Pure Storage has announced enhancements to its Portworx Enterprise container storage product that allow it to discover, load balance and manage Pure Storage FlashArray and FlashBlade hardware natively from deployments within Kubernetes.

That’s the key upgrade in version 2.8 of Portworx Enterprise announced at the company’s virtual Accelerate event this week. It’s an addition that arguably makes Portworx even more of a container-native persistent storage product than previously.

It has also added a CSI (container storage interface) driver for VMware’s Kubernetes environment, Tanzu.

Portworx runs entirely from containers in Kubernetes (and other container orchestrators) and can discover storage and provision and manage it on-the-fly to provide persistent capacity for enterprise applications.

Portworx – acquired by Pure in a $370 million acquisition last year – is effectively a software-defined storage product that runs from containers.

It can build pools of storage, manage its provisioning and provide advanced storage functionality – including backup, disaster recovery, security, auto-scaling, and migration – on storage local to Kubernetes cluster servers, on external storage arrays and capacity in the main cloud providers, AWS, Azure and GCP.

Having said that, apart from pools built on local media and now on Pure Storage hardware, storage capacity on external on-prem arrays stills need to be configured to be available to Portworx via CSI drivers.

And the capability to directly configure and manage third party storage is not likely to be extended to other vendors’ products, or at least not in a hurry, said Pure Storage international CTO, Alex McMullan.

“Historically, storage is not great at multi-vendor cooperation. [Extending this functionality to other vendors] is fine with us and there’s no tech reason why we couldn’t do it, but we will focus first on our own clients.”

CSI is a plugin for Kubernetes and other container orchestrators that allows storage suppliers to expose their products to containerised applications as persistent storage.

At the time of writing, there are about 100 CSIs available for a wide range of file, block and object storage in hardware and cloud formats.

CSI provides an interface between container workloads and external storage that supports the use of persistent storage external to the orchestrator, advanced functionality such as snapshots and cloning, although it lacks some key enterprise features such as synchronous replication, said McMullan.

The Pure Storage exec was quick to declare CSI as a good thing, but also pointed to the limitations when storage arrays have to manage containerised workloads.

“We have noticed an increase the scale of and volume of storage requests,” said McMullan. “And at rates greater than an array can handle. We have customers that see 200 volume requests per second. Storage arrays are not set up to CRUD storage volumes at that scale.”

He added: “CSI is a great building block and we will continue to support it. And CSI won’t become redundant. It has been a good thing, but there are issues around the rate of change.”

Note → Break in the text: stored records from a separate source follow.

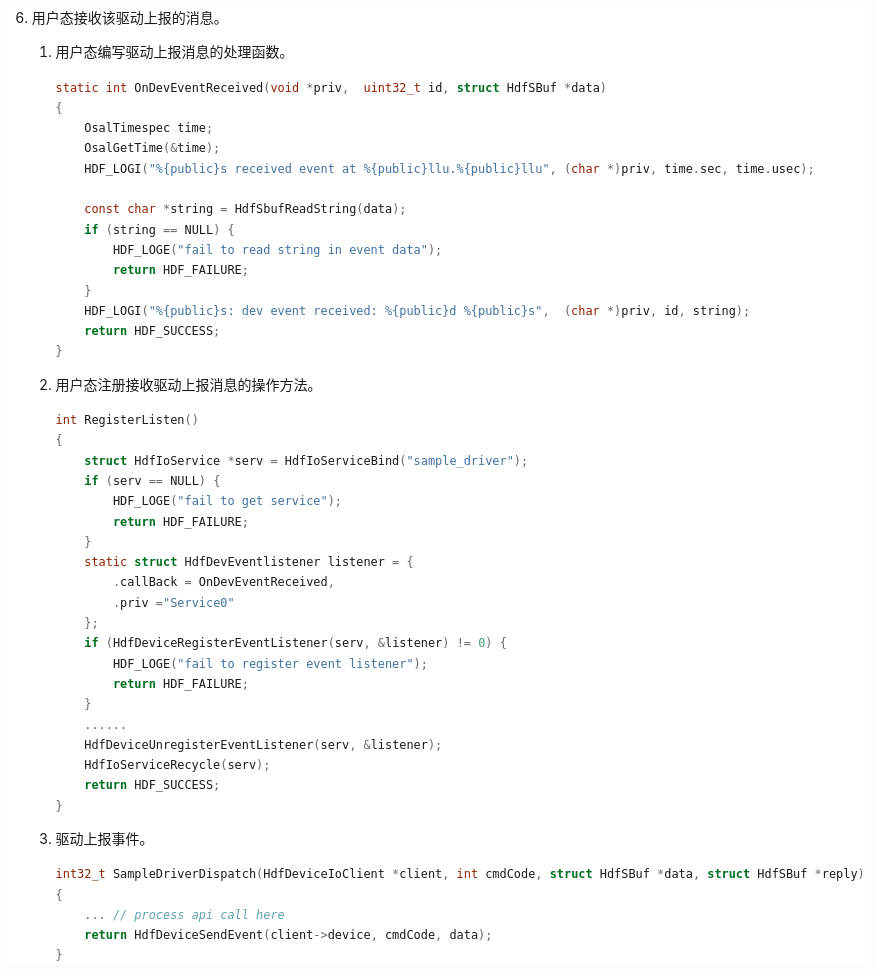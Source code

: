 6.  用户态接收该驱动上报的消息。

    1.  用户态编写驱动上报消息的处理函数。

        ```c
        static int OnDevEventReceived(void *priv,  uint32_t id, struct HdfSBuf *data)
        {
            OsalTimespec time;
            OsalGetTime(&time);
            HDF_LOGI("%{public}s received event at %{public}llu.%{public}llu", (char *)priv, time.sec, time.usec);
        
            const char *string = HdfSbufReadString(data);
            if (string == NULL) {
                HDF_LOGE("fail to read string in event data");
                return HDF_FAILURE;
            }
            HDF_LOGI("%{public}s: dev event received: %{public}d %{public}s",  (char *)priv, id, string);
            return HDF_SUCCESS;
        }
        ```

    2.  用户态注册接收驱动上报消息的操作方法。

        ```c
        int RegisterListen()
        {
            struct HdfIoService *serv = HdfIoServiceBind("sample_driver");
            if (serv == NULL) {
                HDF_LOGE("fail to get service");
                return HDF_FAILURE;
            }
            static struct HdfDevEventlistener listener = {
                .callBack = OnDevEventReceived,
                .priv ="Service0"
            };
            if (HdfDeviceRegisterEventListener(serv, &listener) != 0) {
                HDF_LOGE("fail to register event listener");
                return HDF_FAILURE;
            }
            ......
            HdfDeviceUnregisterEventListener(serv, &listener);
            HdfIoServiceRecycle(serv);
            return HDF_SUCCESS;
        }
        ```

    3.  驱动上报事件。

        ```c
        int32_t SampleDriverDispatch(HdfDeviceIoClient *client, int cmdCode, struct HdfSBuf *data, struct HdfSBuf *reply)
        {
            ... // process api call here
            return HdfDeviceSendEvent(client->device, cmdCode, data);
        }
        ```
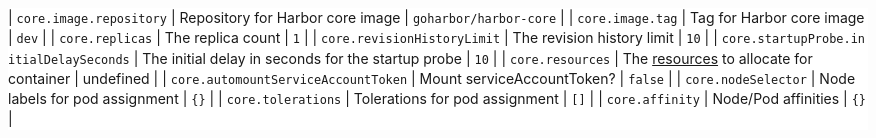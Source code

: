 | `core.image.repository`                                              | Repository for Harbor core image                                                                                                                                                                                                                                                                                                                                                                                                                                  | `goharbor/harbor-core`                |
| `core.image.tag`                                                     | Tag for Harbor core image                                                                                                                                                                                                                                                                                                                                                                                                                                         | `dev`                                 |
| `core.replicas`                                                      | The replica count                                                                                                                                                                                                                                                                                                                                                                                                                                                 | `1`                                   |
| `core.revisionHistoryLimit`                                          | The revision history limit                                                                                                                                                                                                                                                                                                                                                                                                                                        | `10`                                  |
| `core.startupProbe.initialDelaySeconds`                              | The initial delay in seconds for the startup probe                                                                                                                                                                                                                                                                                                                                                                                                                | `10`                                  |
| `core.resources`                                                     | The [resources] to allocate for container                                                                                                                                                                                                                                                                                                                                                                                                                         | undefined                             |
| `core.automountServiceAccountToken`                                  | Mount serviceAccountToken?                                                                                                                                                                                                                                                                                                                                                                                                                                        | `false`                               |
| `core.nodeSelector`                                                  | Node labels for pod assignment                                                                                                                                                                                                                                                                                                                                                                                                                                    | `{}`                                  |
| `core.tolerations`                                                   | Tolerations for pod assignment                                                                                                                                                                                                                                                                                                                                                                                                                                    | `[]`                                  |
| `core.affinity`                                                      | Node/Pod affinities                                                                                                                                                                                                                                                                                                                                                                                                                                               | `{}`                                  |

[resources]: https://kubernetes.io/docs/concepts/configuration/manage-compute-resources-container/
[trivy]: https://github.com/aquasecurity/trivy
[trivy-db]: https://github.com/aquasecurity/trivy-db
[trivy-rate-limiting]: https://github.com/aquasecurity/trivy#github-rate-limiting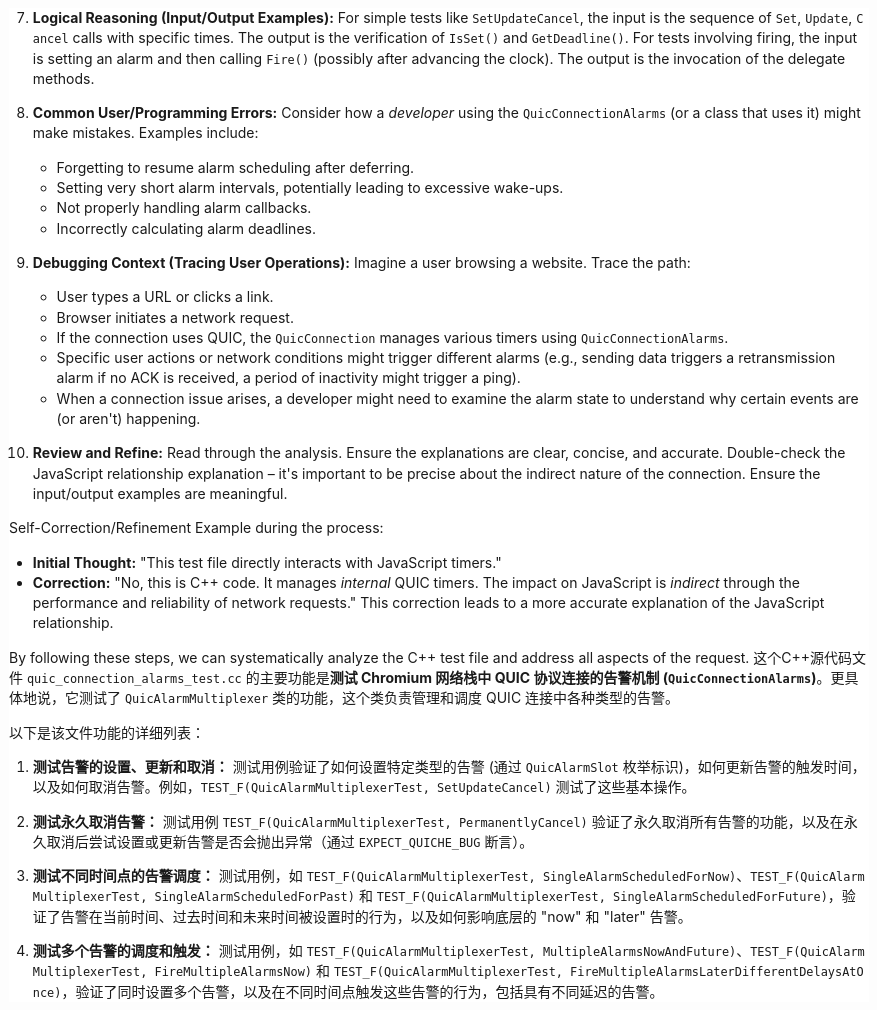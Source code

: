 7. **Logical Reasoning (Input/Output Examples):**  For simple tests like `SetUpdateCancel`, the input is the sequence of `Set`, `Update`, `Cancel` calls with specific times. The output is the verification of `IsSet()` and `GetDeadline()`. For tests involving firing, the input is setting an alarm and then calling `Fire()` (possibly after advancing the clock). The output is the invocation of the delegate methods.

8. **Common User/Programming Errors:**  Consider how a *developer* using the `QuicConnectionAlarms` (or a class that uses it) might make mistakes. Examples include:
    * Forgetting to resume alarm scheduling after deferring.
    * Setting very short alarm intervals, potentially leading to excessive wake-ups.
    * Not properly handling alarm callbacks.
    * Incorrectly calculating alarm deadlines.

9. **Debugging Context (Tracing User Operations):** Imagine a user browsing a website. Trace the path:
    * User types a URL or clicks a link.
    * Browser initiates a network request.
    * If the connection uses QUIC, the `QuicConnection` manages various timers using `QuicConnectionAlarms`.
    * Specific user actions or network conditions might trigger different alarms (e.g., sending data triggers a retransmission alarm if no ACK is received, a period of inactivity might trigger a ping).
    * When a connection issue arises, a developer might need to examine the alarm state to understand why certain events are (or aren't) happening.

10. **Review and Refine:**  Read through the analysis. Ensure the explanations are clear, concise, and accurate. Double-check the JavaScript relationship explanation – it's important to be precise about the indirect nature of the connection. Ensure the input/output examples are meaningful.

Self-Correction/Refinement Example during the process:

* **Initial Thought:** "This test file directly interacts with JavaScript timers."
* **Correction:** "No, this is C++ code. It manages *internal* QUIC timers. The impact on JavaScript is *indirect* through the performance and reliability of network requests."  This correction leads to a more accurate explanation of the JavaScript relationship.

By following these steps, we can systematically analyze the C++ test file and address all aspects of the request.
这个C++源代码文件 `quic_connection_alarms_test.cc` 的主要功能是**测试 Chromium 网络栈中 QUIC 协议连接的告警机制 (`QuicConnectionAlarms`)**。更具体地说，它测试了 `QuicAlarmMultiplexer` 类的功能，这个类负责管理和调度 QUIC 连接中各种类型的告警。

以下是该文件功能的详细列表：

1. **测试告警的设置、更新和取消：**  测试用例验证了如何设置特定类型的告警 (通过 `QuicAlarmSlot` 枚举标识)，如何更新告警的触发时间，以及如何取消告警。例如，`TEST_F(QuicAlarmMultiplexerTest, SetUpdateCancel)` 测试了这些基本操作。

2. **测试永久取消告警：**  测试用例 `TEST_F(QuicAlarmMultiplexerTest, PermanentlyCancel)` 验证了永久取消所有告警的功能，以及在永久取消后尝试设置或更新告警是否会抛出异常（通过 `EXPECT_QUICHE_BUG` 断言）。

3. **测试不同时间点的告警调度：**  测试用例，如 `TEST_F(QuicAlarmMultiplexerTest, SingleAlarmScheduledForNow)`、`TEST_F(QuicAlarmMultiplexerTest, SingleAlarmScheduledForPast)` 和 `TEST_F(QuicAlarmMultiplexerTest, SingleAlarmScheduledForFuture)`，验证了告警在当前时间、过去时间和未来时间被设置时的行为，以及如何影响底层的 "now" 和 "later" 告警。

4. **测试多个告警的调度和触发：**  测试用例，如 `TEST_F(QuicAlarmMultiplexerTest, MultipleAlarmsNowAndFuture)`、`TEST_F(QuicAlarmMultiplexerTest, FireMultipleAlarmsNow)` 和 `TEST_F(QuicAlarmMultiplexerTest, FireMultipleAlarmsLaterDifferentDelaysAtOnce)`，验证了同时设置多个告警，以及在不同时间点触发这些告警的行为，包括具有不同延迟的告警。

When asked about future challenges for container storage, McMullan spoke about the observability of potentially very large, and sprawling Kubernetes clusters and the potential for bare metal container deployments to supersede those on VMware.

“As an industry we need to look at observability, especially in large-scale clusters,” said McMullan. “Kubernetes is difficult to manage.”

“Also, containers on bare metal. Over time, and as the Kubernetes security model improves larger enterprises will be happier with deploying on bare metal but for now VMware provides a lot that they need.”

Pure also announced that the company’s predictive analytics platform Pure1 will now also include container cluster and volume metrics that allow for troubleshooting and resource management.